### [Your assignment]
The data should be written out in full, exactly as it stands, and the pictures dropped.

(Dataset entries)
*** Block opens ***

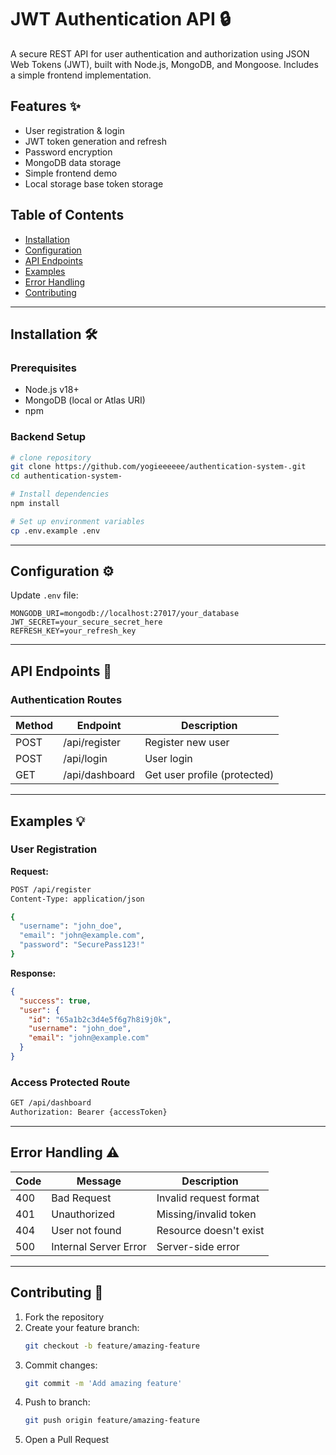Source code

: # JWT Authentication API 🔒

A secure REST API for user authentication and authorization using JSON Web Tokens (JWT), built with Node.js, MongoDB, and Mongoose. Includes a simple frontend implementation.

## Features ✨
- User registration & login
- JWT token generation and refresh
- Password encryption
- MongoDB data storage
- Simple frontend demo
- Local storage base token storage

## Table of Contents
- [Installation](#installation)
- [Configuration](#configuration)
- [API Endpoints](#api-endpoints)
- [Examples](#examples)
- [Error Handling](#error-handling)
- [Contributing](#contributing)

---

## Installation 🛠️

### Prerequisites
- Node.js v18+
- MongoDB (local or Atlas URI)
- npm

### Backend Setup
```bash
# clone repository
git clone https://github.com/yogieeeeee/authentication-system-.git
cd authentication-system-

# Install dependencies
npm install

# Set up environment variables
cp .env.example .env
```

---

## Configuration ⚙️

Update `.env` file:
```env
MONGODB_URI=mongodb://localhost:27017/your_database
JWT_SECRET=your_secure_secret_here
REFRESH_KEY=your_refresh_key
```

---

## API Endpoints 📡

### Authentication Routes

| Method | Endpoint          | Description                 |
|--------|-------------------|-----------------------------|
| POST   | /api/register     | Register new user           |
| POST   | /api/login        | User login                  |
| GET    | /api/dashboard    | Get user profile (protected)|

---

## Examples 💡

### User Registration
**Request:**
```bash
POST /api/register
Content-Type: application/json

{
  "username": "john_doe",
  "email": "john@example.com",
  "password": "SecurePass123!"
}
```

**Response:**
```json
{
  "success": true,
  "user": {
    "id": "65a1b2c3d4e5f6g7h8i9j0k",
    "username": "john_doe",
    "email": "john@example.com"
  }
}
```

### Access Protected Route
```bash
GET /api/dashboard
Authorization: Bearer {accessToken}
```

---

## Error Handling ⚠️

| Code | Message                  | Description                     |
|------|--------------------------|---------------------------------|
| 400  | Bad Request              | Invalid request format          |
| 401  | Unauthorized             | Missing/invalid token           |
| 404  | User not found           | Resource doesn't exist          |
| 500  | Internal Server Error    | Server-side error               |

---

## Contributing 🤝

1. Fork the repository
2. Create your feature branch:
   ```bash
   git checkout -b feature/amazing-feature
   ```
3. Commit changes:
   ```bash
   git commit -m 'Add amazing feature'
   ```
4. Push to branch:
   ```bash
   git push origin feature/amazing-feature
   ```
5. Open a Pull Request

*** Block closes ***

### [Output below]
Source code

: # JWT Authentication API 🔒

A secure REST API for user authentication and authorization using JSON Web Tokens (JWT), built with Node.js, MongoDB, and Mongoose. Includes a simple frontend implementation.

## Features ✨
- User registration & login
- JWT token generation and refresh
- Password encryption
- MongoDB data storage
- Simple frontend demo
- Local storage base token storage

## Table of Contents
- [Installation](#installation)
- [Configuration](#configuration)
- [API Endpoints](#api-endpoints)
- [Examples](#examples)
- [Error Handling](#error-handling)
- [Contributing](#contributing)

---

## Installation 🛠️

### Prerequisites
- Node.js v18+
- MongoDB (local or Atlas URI)
- npm

### Backend Setup
```bash
# clone repository
git clone https://github.com/yogieeeeee/authentication-system-.git
cd authentication-system-

# Install dependencies
npm install

# Set up environment variables
cp .env.example .env
```

---

## Configuration ⚙️

Update `.env` file:
```env
MONGODB_URI=mongodb://localhost:27017/your_database
JWT_SECRET=your_secure_secret_here
REFRESH_KEY=your_refresh_key
```

---

## API Endpoints 📡

### Authentication Routes

| Method | Endpoint          | Description                 |
|--------|-------------------|-----------------------------|
| POST   | /api/register     | Register new user           |
| POST   | /api/login        | User login                  |
| GET    | /api/dashboard    | Get user profile (protected)|

---

## Examples 💡

### User Registration
**Request:**
```bash
POST /api/register
Content-Type: application/json

{
  "username": "john_doe",
  "email": "john@example.com",
  "password": "SecurePass123!"
}
```

**Response:**
```json
{
  "success": true,
  "user": {
    "id": "65a1b2c3d4e5f6g7h8i9j0k",
    "username": "john_doe",
    "email": "john@example.com"
  }
}
```

### Access Protected Route
```bash
GET /api/dashboard
Authorization: Bearer {accessToken}
```

---

## Error Handling ⚠️

| Code | Message                  | Description                     |
|------|--------------------------|---------------------------------|
| 400  | Bad Request              | Invalid request format          |
| 401  | Unauthorized             | Missing/invalid token           |
| 404  | User not found           | Resource doesn't exist          |
| 500  | Internal Server Error    | Server-side error               |

---

## Contributing 🤝

1. Fork the repository
2. Create your feature branch:
   ```bash
   git checkout -b feature/amazing-feature
   ```
3. Commit changes:
   ```bash
   git commit -m 'Add amazing feature'
   ```
4. Push to branch:
   ```bash
   git push origin feature/amazing-feature
   ```
5. Open a Pull Request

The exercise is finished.